WHAT TO DO:
Scan the data for "independent" and copy the lines it appears in.
****
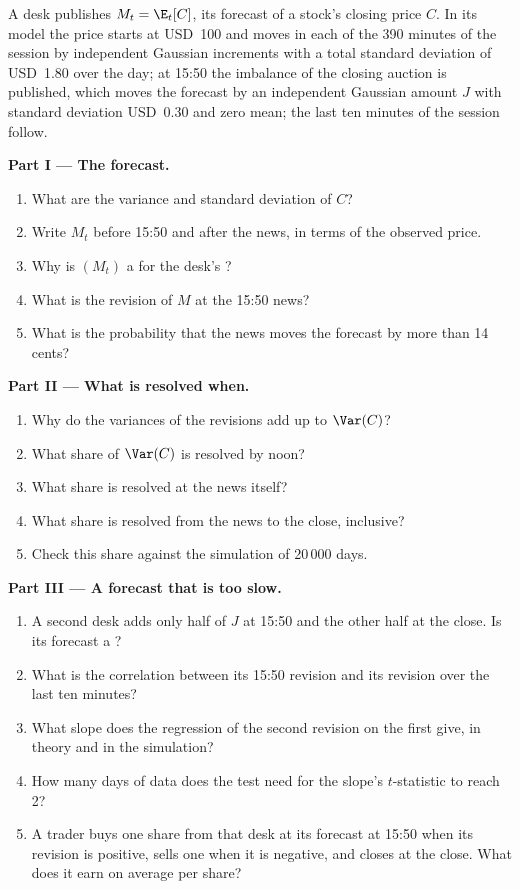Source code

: \begin{problem}\label{pb:qm:probability-at-speed:1}
A desk publishes $M_t = \E_t[C]$, its forecast of a stock's closing price $C$. In its model
the price starts at USD~100 and moves in each of the 390 minutes of the session by
independent Gaussian increments with a total standard deviation of USD~1.80 over the day; at
15:50 the imbalance of the closing auction is published, which moves the forecast by an
independent Gaussian amount $J$ with standard deviation USD~0.30 and zero mean; the last ten
minutes of the session follow.

\medskip\noindent\textbf{Part I --- The forecast.}
\begin{enumerate}
\item What are the variance and standard deviation of $C$?
\item Write $M_t$ before 15:50 and after the news, in terms of the observed price.
\item Why is $(M_t)$ a  for the desk's ?
\item What is the revision of $M$ at the 15:50 news?
\item What is the probability that the news moves the forecast by more than 14 cents?
\end{enumerate}

\medskip\noindent\textbf{Part II --- What is resolved when.}
\begin{enumerate}[resume]
\item Why do the variances of the revisions add up to $\Var(C)$?
\item What share of $\Var(C)$ is resolved by noon?
\item What share is resolved at the news itself?
\item What share is resolved from the news to the close, inclusive?
\item Check this share against the simulation of 20\,000 days.
\end{enumerate}

\medskip\noindent\textbf{Part III --- A forecast that is too slow.}
\begin{enumerate}[resume]
\item A second desk adds only half of $J$ at 15:50 and the other half at the close. Is its
forecast a ?
\item What is the correlation between its 15:50 revision and its revision over the last ten
minutes?
\item What slope does the regression of the second revision on the first give, in theory and
in the simulation?
\item How many days of data does the test need for the slope's $t$-statistic to reach 2?
\item A trader buys one share from that desk at its forecast at 15:50 when its revision is
positive, sells one when it is negative, and closes at the close. What does it earn on average
per share?
\end{enumerate}


\end{problem}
****
FINISHED EXERCISE:
independent Gaussian increments with a total standard deviation of USD~1.80 over the day; at
independent Gaussian amount $J$ with standard deviation USD~0.30 and zero mean; the last ten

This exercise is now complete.